WHAT IS BEING ASKED: Please transcribe exactly the line that holds "- Storage.set(key, value)" and all lines that follow it to the end of the records below, omitting any pictures.

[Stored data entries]
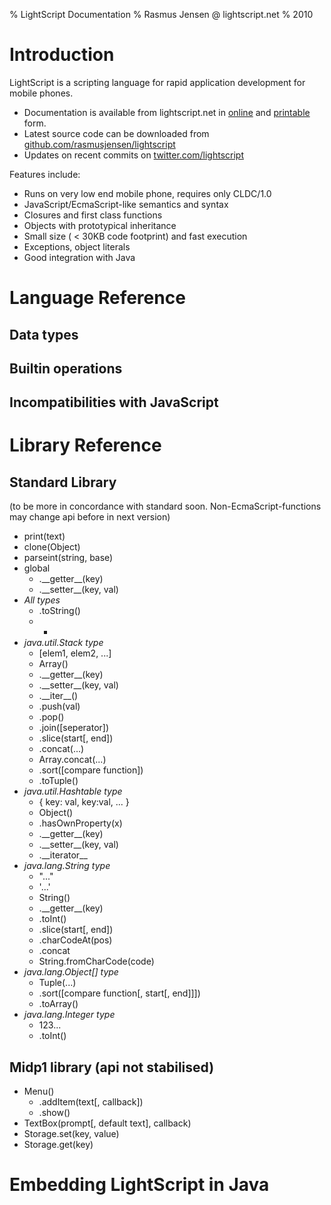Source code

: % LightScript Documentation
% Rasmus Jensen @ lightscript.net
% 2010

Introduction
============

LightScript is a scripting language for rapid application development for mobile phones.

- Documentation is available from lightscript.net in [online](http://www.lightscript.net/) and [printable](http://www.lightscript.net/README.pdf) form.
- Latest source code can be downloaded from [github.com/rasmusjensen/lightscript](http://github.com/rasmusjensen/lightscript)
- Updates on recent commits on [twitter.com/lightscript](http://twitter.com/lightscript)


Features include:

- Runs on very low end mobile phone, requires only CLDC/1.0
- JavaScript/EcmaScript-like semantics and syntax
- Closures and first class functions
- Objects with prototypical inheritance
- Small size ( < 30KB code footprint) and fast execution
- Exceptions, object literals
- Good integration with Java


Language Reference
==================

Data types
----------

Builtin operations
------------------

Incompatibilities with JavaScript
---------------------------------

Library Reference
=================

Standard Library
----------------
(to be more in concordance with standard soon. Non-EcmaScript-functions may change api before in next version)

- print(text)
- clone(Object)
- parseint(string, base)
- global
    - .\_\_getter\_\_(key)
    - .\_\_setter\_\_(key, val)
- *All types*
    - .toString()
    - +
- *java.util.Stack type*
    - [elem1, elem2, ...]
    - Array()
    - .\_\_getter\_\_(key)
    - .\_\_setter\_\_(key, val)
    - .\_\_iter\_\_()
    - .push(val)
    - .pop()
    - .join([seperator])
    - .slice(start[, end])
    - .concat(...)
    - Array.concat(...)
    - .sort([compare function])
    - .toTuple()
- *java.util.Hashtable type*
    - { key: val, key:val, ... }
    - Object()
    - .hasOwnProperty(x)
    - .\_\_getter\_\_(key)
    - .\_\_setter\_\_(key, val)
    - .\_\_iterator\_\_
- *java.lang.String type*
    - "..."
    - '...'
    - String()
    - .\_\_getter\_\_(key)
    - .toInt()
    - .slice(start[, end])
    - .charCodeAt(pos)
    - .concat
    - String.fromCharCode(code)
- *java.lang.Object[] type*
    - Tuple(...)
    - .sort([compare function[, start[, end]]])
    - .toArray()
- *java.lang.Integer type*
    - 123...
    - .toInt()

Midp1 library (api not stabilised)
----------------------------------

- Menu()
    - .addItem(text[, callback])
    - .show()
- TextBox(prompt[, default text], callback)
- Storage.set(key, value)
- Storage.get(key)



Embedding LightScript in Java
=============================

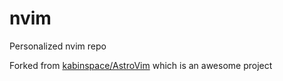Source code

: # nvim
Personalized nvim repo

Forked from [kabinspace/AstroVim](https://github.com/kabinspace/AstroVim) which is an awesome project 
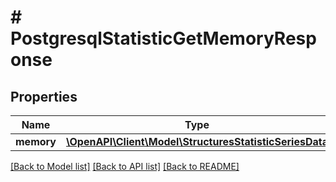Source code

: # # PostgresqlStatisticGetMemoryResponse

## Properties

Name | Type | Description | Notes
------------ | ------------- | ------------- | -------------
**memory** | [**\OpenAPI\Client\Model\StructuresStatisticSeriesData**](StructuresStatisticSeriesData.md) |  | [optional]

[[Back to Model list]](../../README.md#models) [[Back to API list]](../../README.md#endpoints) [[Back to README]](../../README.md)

REPLY:
- Storage.set(key, value)
- Storage.get(key)



Embedding LightScript in Java
=============================

Source code

: # nvim
Personalized nvim repo

Forked from [kabinspace/AstroVim](https://github.com/kabinspace/AstroVim) which is an awesome project 
Source code

: # # PostgresqlStatisticGetMemoryResponse

## Properties

Name | Type | Description | Notes
------------ | ------------- | ------------- | -------------
**memory** | [**\OpenAPI\Client\Model\StructuresStatisticSeriesData**](StructuresStatisticSeriesData.md) |  | [optional]

[[Back to Model list]](../../README.md#models) [[Back to API list]](../../README.md#endpoints) [[Back to README]](../../README.md)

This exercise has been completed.